My older brother was in Brooklyn also. And they all did ironwork. They put up all the buildings in New York in those days. My brother had bought a house, a two-family house, and he lived upstairs; he was married with a wife and three kids. And my father lived downstairs and my father took me and my two sisters back from Conception Harbor to live with him. 

I think I was about 16 or 17 at the time, so not able to support myself. So naturally you did what your father told you to do. And my older brother flew to Conception Harbor to bring us back. When I left home, which was Newfoundland and is now a part of Canada, that was back in 1951.

My two younger sisters, one was 13 and one was 10, and I came to Brooklyn. And we came from that place in Conception Harbour and we had to go to Gander to get a BOAC plane to fly to Brooklyn. And when we got to Gander, it was 3:00 in the morning and the plane wasn’t due in until about 5:00am.

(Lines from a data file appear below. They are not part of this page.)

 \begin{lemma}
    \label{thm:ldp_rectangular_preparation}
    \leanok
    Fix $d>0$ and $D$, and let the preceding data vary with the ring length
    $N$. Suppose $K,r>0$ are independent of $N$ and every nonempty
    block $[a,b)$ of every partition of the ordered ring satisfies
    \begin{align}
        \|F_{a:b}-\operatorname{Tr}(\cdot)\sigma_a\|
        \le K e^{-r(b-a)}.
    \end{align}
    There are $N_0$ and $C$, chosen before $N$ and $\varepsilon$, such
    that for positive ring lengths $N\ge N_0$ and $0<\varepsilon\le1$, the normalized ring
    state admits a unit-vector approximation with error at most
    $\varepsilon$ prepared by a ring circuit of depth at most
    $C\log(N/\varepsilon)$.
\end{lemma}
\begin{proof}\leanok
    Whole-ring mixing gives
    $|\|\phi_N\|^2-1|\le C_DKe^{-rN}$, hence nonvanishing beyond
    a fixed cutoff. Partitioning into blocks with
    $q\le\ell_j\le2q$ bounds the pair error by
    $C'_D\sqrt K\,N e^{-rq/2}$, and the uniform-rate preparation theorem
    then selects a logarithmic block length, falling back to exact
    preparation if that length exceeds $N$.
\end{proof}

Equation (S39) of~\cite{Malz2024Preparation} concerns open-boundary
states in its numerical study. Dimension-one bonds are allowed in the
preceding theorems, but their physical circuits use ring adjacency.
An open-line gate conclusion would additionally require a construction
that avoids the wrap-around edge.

But when it did come in, there was a BOAC that came in from Europe. You know, in 1951, all the planes would come down in Gander to refuel. And a plane came in to refuel, which was not the one we were scheduled to leave on. It just came in to refuel. And the attendant at BOAC asked my brother if we would like to go on that plane – it had four vacant seats. And he said yes, even though we had to separate, we weren’t sitting together. 

They sat me in a seat with another lady. And I felt comfortable on the plane, my very first time on a plane. How old was I, 16? I think I was 16 or 17, and I was tired. It was 4:00 in the morning and I felt kind of tired and sleepy, and I was dozing off to sleep, on and off. 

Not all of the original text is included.